Pacific nations face a range of security issues from governance to international crime and disaster relief that are best tackled through regional partnerships. As Patrizia Tumbarello from the International Monetary Fund stated, the cost of running a government in the Pacific Island region is higher than in other parts of the world due in part to their small populations. A lack of investment due to transport and infrastructure issues, reliance on diesel energy, and distance from neighbors and larger markets impede economic security and stability.  The consistent linking of Pacific Island states to Australia, New Zealand and economies in Asia adds resilience to their economic and social networks.  Tackling transnational crime and human trafficking and enhancing information sharing were the goals of US Secretary of Homeland Security Janet Napolitano’s recent trips to New Zealand and Australia; in New Zealand, Secretary Napolitano signed a Joint Statement on Combating Trafficking in Persons in the Pacific Islands Region with Immigration Minister Nathan Guy, and signed a Joint Statement to Strengthen Border Security, Combat Transnational Organized Crime, and Facilitate Legitimate Trade and Travel with Customs Minister Maurice Williamson.  In addition, development aid, disease prevention and disaster management go hand in hand with economic and more traditional security issues.  Australia provides half of all global Official Development Assistance (ODA) to Papua New Guinea and Pacific island states, representing almost 25 per cent of total Australian ODA; similarly, over half of all New Zealand’s total development aid is provided to its neighbors in the Pacific.  Taken holistically, the security of the Pacific island states cannot be guaranteed on their own.  As CSIS Non-resident Fellow Eddie Walsh mentioned in his briefing, Pacific states must be part of the greater Asia-Pacific in their economic, security and political networks.

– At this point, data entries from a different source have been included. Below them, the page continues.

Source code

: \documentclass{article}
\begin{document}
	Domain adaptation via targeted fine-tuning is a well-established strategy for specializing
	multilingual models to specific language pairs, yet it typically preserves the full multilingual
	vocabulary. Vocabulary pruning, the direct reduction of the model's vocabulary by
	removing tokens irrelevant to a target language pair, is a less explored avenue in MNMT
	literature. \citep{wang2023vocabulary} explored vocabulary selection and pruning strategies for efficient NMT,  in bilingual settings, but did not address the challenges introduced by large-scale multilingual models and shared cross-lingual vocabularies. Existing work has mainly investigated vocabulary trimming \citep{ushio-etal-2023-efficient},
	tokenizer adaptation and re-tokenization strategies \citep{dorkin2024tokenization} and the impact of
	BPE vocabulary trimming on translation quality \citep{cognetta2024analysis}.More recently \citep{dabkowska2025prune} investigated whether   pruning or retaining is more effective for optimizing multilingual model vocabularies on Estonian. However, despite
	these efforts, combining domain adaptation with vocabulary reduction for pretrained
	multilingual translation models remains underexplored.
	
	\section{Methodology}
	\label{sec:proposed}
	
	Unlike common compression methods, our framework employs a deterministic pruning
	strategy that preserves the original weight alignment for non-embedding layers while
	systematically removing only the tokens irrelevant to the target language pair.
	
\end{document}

The guests in attendance at Pacific Day 2012 – like the nations they represented – had an interest or even a stake in the prosperity of the Pacific.  Diplomats, representatives of nonprofits and corporations, scholars, journalists, students and members of the public attended the festive affair focused on celebrating all things Pacific and promoting cooperation amongst neighbors.  The nation-states of the Pacific maintain unique economic, political and social structures; yet because of their small size and geographic location they understand the significance of multilateral institutions such as the Pacific Islands Forum and the need to collaborate with Western regional powers Australia, New Zealand and the United States and Asian powers like China.  In a recent statement, the Secretary General of the Pacific Islands Forum Secretariat proclaimed that “Pacific countries cannot be left isolated from regional economic integration initiatives in the Asia-Pacific region.”  Mutual advances toward sustainable fisheries, development, and economic, human and physical security, may lead to a more prosperous Asia-Pacific region.